08/06/2026
Freud, os conflitos patrimoniais e o valor de um imóvel.
Se Freud estivesse vivo hoje, talvez encontrasse nos conflitos patrimoniais um dos exemplos mais interessantes de sua teoria sobre a natureza humana.
Porque, na maioria das vezes, o conflito não está no imóvel.
Está no valor que cada pessoa deseja enxergar nele.
Em um inventário, por exemplo, todos observam o mesmo patrimônio.
Mas raramente observam o mesmo valor.
O herdeiro que pretende receber mais tende a enxergar um patrimônio mais valioso.
Quem deseja adquirir a parte dos demais frequentemente enxerga um valor menor.
O Fisco possui seus próprios critérios.
Os advogados recebem interpretações distintas.
E todos estão olhando para o mesmo imóvel.
Freud dedicou sua obra a compreender como desejos, expectativas, interesses e emoções influenciam a percepção da realidade.
Talvez dissesse que, quando interesses entram em cena, a objetividade deixa de ser natural.
A percepção começa a disputar espaço com os fatos.
E é exatamente nesse ponto que nascem muitos conflitos patrimoniais.
Porque a discussão deixa de ser sobre o imóvel.
Passa a ser sobre a interpretação do seu valor.
É por isso que a Avaliação Mercadológica Imobiliária possui uma função que vai muito além de atribuir um número ao patrimônio.
Sua verdadeira finalidade é estabelecer um valor tecnicamente demonstrável.
Um valor fundamentado em critérios objetivos.
Um valor capaz de ser explicado, justificado e sustentado perante herdeiros, sócios, investidores, instituições financeiras, o Fisco e o Poder Judiciário.
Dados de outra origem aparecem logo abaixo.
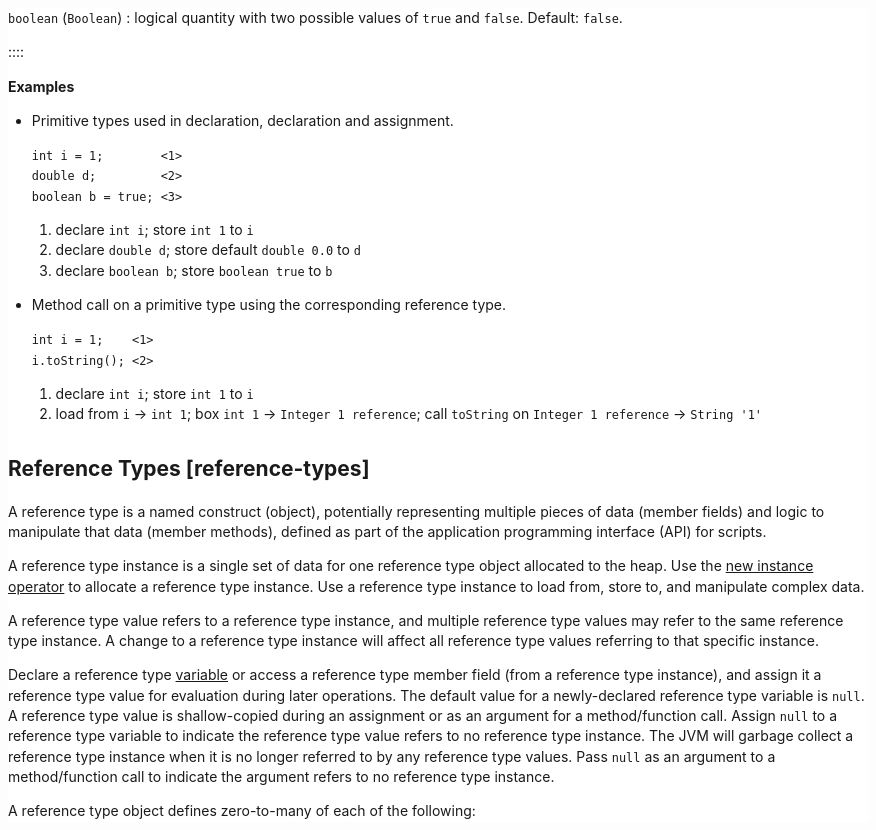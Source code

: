 `boolean` (`Boolean`)
:   logical quantity with two possible values of `true` and `false`. Default: `false`.

::::


**Examples**

* Primitive types used in declaration, declaration and assignment.

    ```painless
    int i = 1;        <1>
    double d;         <2>
    boolean b = true; <3>
    ```

    1. declare `int i`; store `int 1` to `i`
    2. declare `double d`; store default `double 0.0` to `d`
    3. declare `boolean b`; store `boolean true` to `b`

* Method call on a primitive type using the corresponding reference type.

    ```painless
    int i = 1;    <1>
    i.toString(); <2>
    ```

    1. declare `int i`; store `int 1` to `i`
    2. load from `i` → `int 1`; box `int 1` → `Integer 1 reference`; call `toString` on `Integer 1 reference` → `String '1'`



## Reference Types [reference-types]

A reference type is a named construct (object), potentially representing multiple pieces of data (member fields) and logic to manipulate that data (member methods), defined as part of the application programming interface (API) for scripts.

A reference type instance is a single set of data for one reference type object allocated to the heap. Use the [new instance operator](/reference/scripting-languages/painless/painless-operators-reference.md#new-instance-operator) to allocate a reference type instance. Use a reference type instance to load from, store to, and manipulate complex data.

A reference type value refers to a reference type instance, and multiple reference type values may refer to the same reference type instance. A change to a reference type instance will affect all reference type values referring to that specific instance.

Declare a reference type [variable](/reference/scripting-languages/painless/painless-variables.md) or access a reference type member field (from a reference type instance), and assign it a reference type value for evaluation during later operations. The default value for a newly-declared reference type variable is `null`. A reference type value is shallow-copied during an assignment or as an argument for a method/function call. Assign `null` to a reference type variable to indicate the reference type value refers to no reference type instance. The JVM will garbage collect a reference type instance when it is no longer referred to by any reference type values. Pass `null` as an argument to a method/function call to indicate the argument refers to no reference type instance.

A reference type object defines zero-to-many of each of the following:
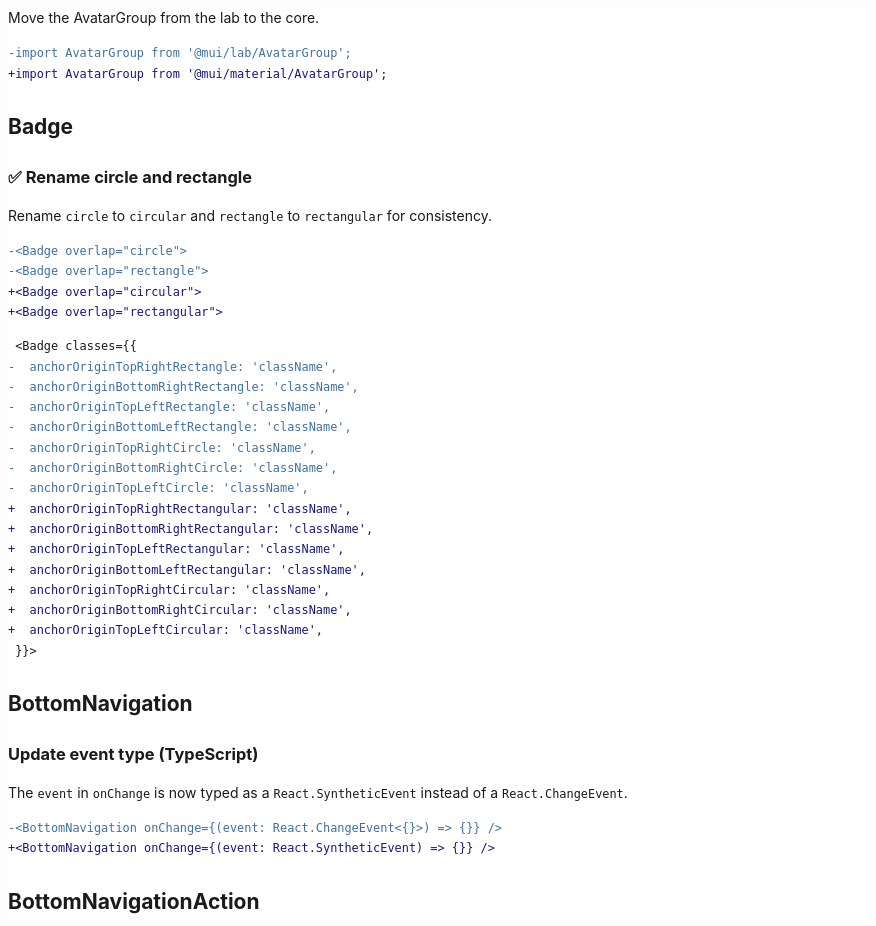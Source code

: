 Move the AvatarGroup from the lab to the core.

```diff
-import AvatarGroup from '@mui/lab/AvatarGroup';
+import AvatarGroup from '@mui/material/AvatarGroup';
```

## Badge

### ✅ Rename circle and rectangle

Rename `circle` to `circular` and `rectangle` to `rectangular` for consistency.

```diff
-<Badge overlap="circle">
-<Badge overlap="rectangle">
+<Badge overlap="circular">
+<Badge overlap="rectangular">
```

```diff
 <Badge classes={{
-  anchorOriginTopRightRectangle: 'className',
-  anchorOriginBottomRightRectangle: 'className',
-  anchorOriginTopLeftRectangle: 'className',
-  anchorOriginBottomLeftRectangle: 'className',
-  anchorOriginTopRightCircle: 'className',
-  anchorOriginBottomRightCircle: 'className',
-  anchorOriginTopLeftCircle: 'className',
+  anchorOriginTopRightRectangular: 'className',
+  anchorOriginBottomRightRectangular: 'className',
+  anchorOriginTopLeftRectangular: 'className',
+  anchorOriginBottomLeftRectangular: 'className',
+  anchorOriginTopRightCircular: 'className',
+  anchorOriginBottomRightCircular: 'className',
+  anchorOriginTopLeftCircular: 'className',
 }}>
```

## BottomNavigation

### Update event type (TypeScript)

The `event` in `onChange` is now typed as a `React.SyntheticEvent` instead of a `React.ChangeEvent`.

```diff
-<BottomNavigation onChange={(event: React.ChangeEvent<{}>) => {}} />
+<BottomNavigation onChange={(event: React.SyntheticEvent) => {}} />
```

## BottomNavigationAction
Em questões patrimoniais, talvez a pergunta mais importante não seja:
"Quanto vale este imóvel?"
Mas sim:
"Qual valor pode ser tecnicamente demonstrado?"
Porque quando não existe um critério técnico, surgem opiniões.
Quando surgem opiniões, aparecem interpretações concorrentes.
E quando interpretações concorrentes disputam espaço, o conflito encontra terreno fértil para crescer.
Talvez Freud resumisse tudo isso em uma única observação:
"Quando a realidade não é medida, ela é facilmente substituída pela interpretação."
No final, muitos conflitos patrimoniais não nascem da falta de patrimônio.
Nascem da ausência de um critério capaz de separar percepção de realidade.
E quanto maior o patrimônio envolvido, maior costuma ser o custo dessa ausência.
Na sua experiência, os conflitos patrimoniais surgem mais pela disputa do patrimônio ou pela disputa da interpretação do seu valor?